Sam Nunberg (born June 21, 1981) is an American public affairs consultant based in Manhattan. He was a political advisor to Donald Trump's 2016 presidential campaign. In March 2018, Nunberg was subpoenaed by a grand jury for testimony and documents relating to the Special Counsel's Russia investigation.

==Early life and education==
Nunberg was born to a Jewish family; his mother was a corporate attorney at Wachtell, Lipton and his father was a real estate attorney who worked with Trump attorney Gerald Schrager. He attended the Ramaz School an independent co-educational Modern Orthodox Jewish prep school on the Upper East Side of Manhattan. He graduated from McGill University in 2004 with a BA in history, with a senior thesis titled '"Re-Analyzing the Historiography of the Effects of Dollar Diplomacy". While at McGill, he competed globally with the McGill Debating Union. He attended Touro Law Center on Long Island, New York, from 2007 to 2009, graduating in 2009, and was admitted to the New York state bar in 2013.

==Career==
While volunteering for the Mitt Romney 2008 presidential campaign, Nunberg met and was recruited by attorney Jay Sekulow to volunteer at the American Center for Law & Justice in an attempt to stop the construction of the Park51 mosque. While volunteering there he met political operative Roger Stone, whom he has described as his mentor and "surrogate father".

Nunberg began working for Trump as a political and public affairs consultant in 2011, after Trump decided not to run for president in 2012. Nunberg assisted in the writing of Trump's 2011 speech at the Conservative Political Action Conference.

In February 2014 Nunberg was fired by Trump after he arranged a BuzzFeed interview that was highly critical of Trump; the headline was "36 Hours on The Fake Campaign Trail with Donald Trump." Nunberg was rehired in April 2014 and was Trump's first full time hire for the Donald Trump for President 2016 Campaign; he was let go in December for undisclosed reasons. In February 2015 he was once again rehired by Trump as a communications adviser for the campaign, but was let go shortly thereafter by campaign manager Corey Lewandowski.

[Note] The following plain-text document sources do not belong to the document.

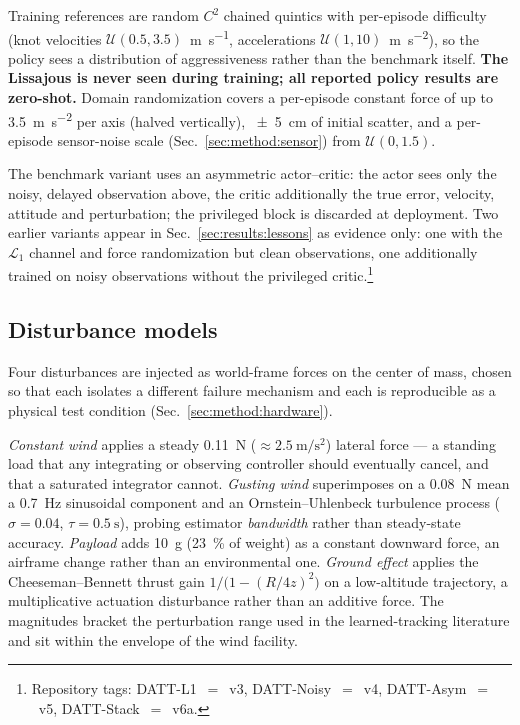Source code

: Training references are random $C^2$ chained quintics with per-episode difficulty (knot
velocities $\mathcal{U}(0.5, 3.5)$~\si{\meter\per\second}, accelerations
$\mathcal{U}(1, 10)$~\si{\meter\per\second\squared}), so the policy sees a distribution
of aggressiveness rather than the benchmark itself. \textbf{The Lissajous is never seen
during training; all reported policy results are zero-shot.} Domain randomization covers
a per-episode constant force of up to \SI{3.5}{\meter\per\second\squared} per axis
(halved vertically), \SI{\pm5}{\centi\meter} of initial scatter, and a per-episode
sensor-noise scale (Sec.~\ref{sec:method:sensor}) from $\mathcal{U}(0, 1.5)$.

The benchmark variant uses an asymmetric actor--critic\cite{pinto2018asymmetric}: the
actor sees only the noisy, delayed observation above, the critic additionally the true
error, velocity, attitude and perturbation; the privileged block is discarded at
deployment. Two earlier variants appear in Sec.~\ref{sec:results:lessons} as evidence
only: one with the $\mathcal{L}_1$ channel and force randomization but clean
observations, one additionally trained on noisy observations without the privileged
critic.\footnote{Repository tags: DATT-L1~$=$~v3, DATT-Noisy~$=$~v4,
DATT-Asym~$=$~v5, DATT-Stack~$=$~v6a.}

\subsection{Disturbance models}
\label{sec:method:disturbance}

Four disturbances are injected as world-frame forces on the center of mass, chosen so
that each isolates a different failure mechanism and each is reproducible as a physical
test condition (Sec.~\ref{sec:method:hardware}).

\emph{Constant wind} applies a steady \SI{0.11}{\newton}
($\approx\SI{2.5}{\meter\per\second\squared}$) lateral force --- a standing load that
any integrating or observing controller should eventually cancel, and that a saturated
integrator cannot. \emph{Gusting wind} superimposes on a \SI{0.08}{\newton} mean a
\SI{0.7}{\hertz} sinusoidal component and an Ornstein--Uhlenbeck turbulence process
($\sigma = 0.04$, $\tau = \SI{0.5}{\second}$), probing estimator \emph{bandwidth} rather
than steady-state accuracy. \emph{Payload} adds \SI{10}{\gram} (\SI{23}{\percent} of
weight) as a constant downward force, an airframe change rather than an environmental
one. \emph{Ground effect} applies the Cheeseman--Bennett thrust
gain\cite{cheeseman1955ige} $1/\big(1 - (R/4z)^2\big)$ on a low-altitude trajectory,
a multiplicative actuation disturbance rather than an additive force. The magnitudes
bracket the perturbation range used in the learned-tracking
literature\cite{huang2023datt} and sit within the envelope of the wind facility.

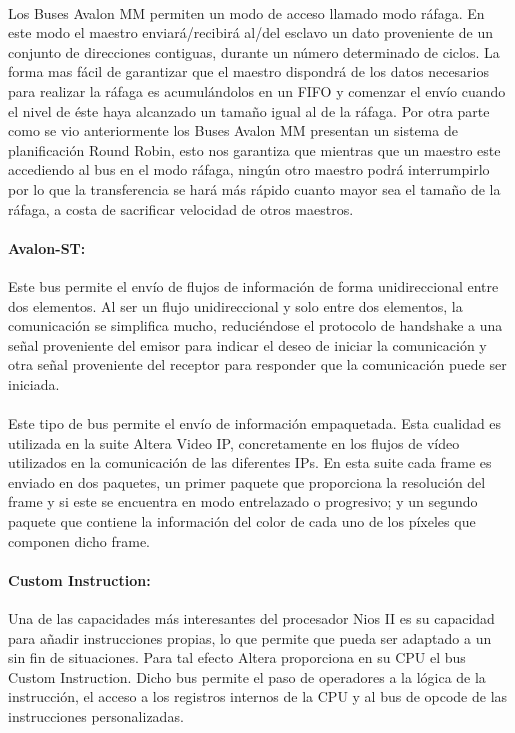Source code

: \documentclass[a4paper,12pt,titlepage,final]{book}
\begin{document}
\paragraph{}
Los Buses Avalon MM permiten un modo de acceso llamado modo ráfaga. En este modo el maestro enviará/recibirá al/del esclavo un dato proveniente de un conjunto de direcciones contiguas, durante un número determinado de ciclos. La forma mas fácil de garantizar que el maestro dispondrá de los datos necesarios para realizar la ráfaga es acumulándolos en un FIFO y comenzar el envío cuando el nivel de éste haya alcanzado un tamaño igual al de la ráfaga. Por otra parte como se vio anteriormente los Buses Avalon MM presentan un sistema de planificación Round Robin, esto nos garantiza que mientras que un maestro este accediendo al bus en el modo ráfaga, ningún otro maestro podrá interrumpirlo por lo que la transferencia se hará más rápido cuanto mayor sea el tamaño de la ráfaga, a costa de sacrificar velocidad de otros maestros. 

\paragraph{Avalon-ST:}
Este bus permite el envío de flujos de información de forma unidireccional entre dos elementos. Al ser un flujo unidireccional y solo entre dos elementos, la comunicación se simplifica mucho, reduciéndose el protocolo de handshake a una señal proveniente del emisor para indicar el deseo de iniciar la comunicación y otra señal proveniente del receptor para responder que la comunicación puede ser iniciada.

\paragraph{}
Este tipo de bus permite el envío de información empaquetada. Esta cualidad es utilizada en la suite Altera Video IP, concretamente en los flujos de vídeo utilizados en la comunicación de las diferentes IPs. En esta suite cada frame es enviado en dos paquetes, un primer paquete que proporciona la resolución del frame y si este se encuentra en modo entrelazado o progresivo; y un segundo paquete que contiene la información del color de cada uno de los píxeles que componen dicho frame. 

\paragraph{Custom Instruction:}
Una de las capacidades más interesantes del procesador Nios II es su capacidad para añadir instrucciones propias, lo que permite que pueda ser adaptado a un sin fin de situaciones. Para tal efecto Altera proporciona en su CPU el bus Custom Instruction. Dicho bus permite el paso de operadores a la lógica de la instrucción, el acceso a los registros internos de la CPU y al bus de opcode de las instrucciones personalizadas.  
\end{document}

Nunberg was rehired for a fourth time by the campaign in April 2015; between then and the beginning of July he was paid $85,139 by the campaign. Nunberg, along with Stone, helped prepare Trump for the first Republican debate, on August 6, 2015. Nunberg left the campaign in August, 2015 after continued tensions with Lewandowski. In March 2016 Nunberg endorsed Senator Ted Cruz for president, saying that Trump "does not have a coherent political ideology."

In July 2016 Trump sued Nunberg for $10 million, accusing Nunberg of violating a confidentiality agreement by leaking information to the New York Post. In a legal response, Nunberg said that Trump might have illegally funneled corporate money into the campaign. Trump and Nunberg settled their legal dispute in August 2016.

==March 2018 subpoena and media appearances==

Attachment to Nunberg's subpoena from the Mueller investigation

On March 5, 2018, Nunberg spoke to multiple cable news outlets and newspaper reporters without the knowledge of his attorney. He said he had been subpoenaed by a grand jury to testify and provide documents relating to Robert Mueller's Russia investigation, including all his email exchanges with Donald Trump, Roger Stone, and eight other people. He insisted he did not intend to comply with the subpoena, saying "Let him (Mueller) arrest me!" He also had in-person interviews with CNN's Jake Tapper and Erin Burnett and MSNBC's Katy Tur and Ari Melber. He later backtracked, saying that he would cooperate fully with the subpoena, while expressing frustration at the large amount of documentation requested. On March 9, 2018 Nunberg testified before a federal grand jury for more than six hours, saying it was his "duty as an American, whether I like it or not."

Regarding the Mueller investigation, when asked whether he believed that the special counsel may have something on Trump, Nunberg said, "I think they may." He added: "I think that he may have done something during the election. But I don't know that for sure." He also said "I have no knowledge or involvement in Russian collusion or any other inappropriate act" and that: "Donald Trump won this election on his own. He campaigned his ass off. And there is nobody who hates him more than me."

Regarding Trump's former foreign-policy advisor Carter Page, Nunberg said that he believed that Page did collude with the Russians."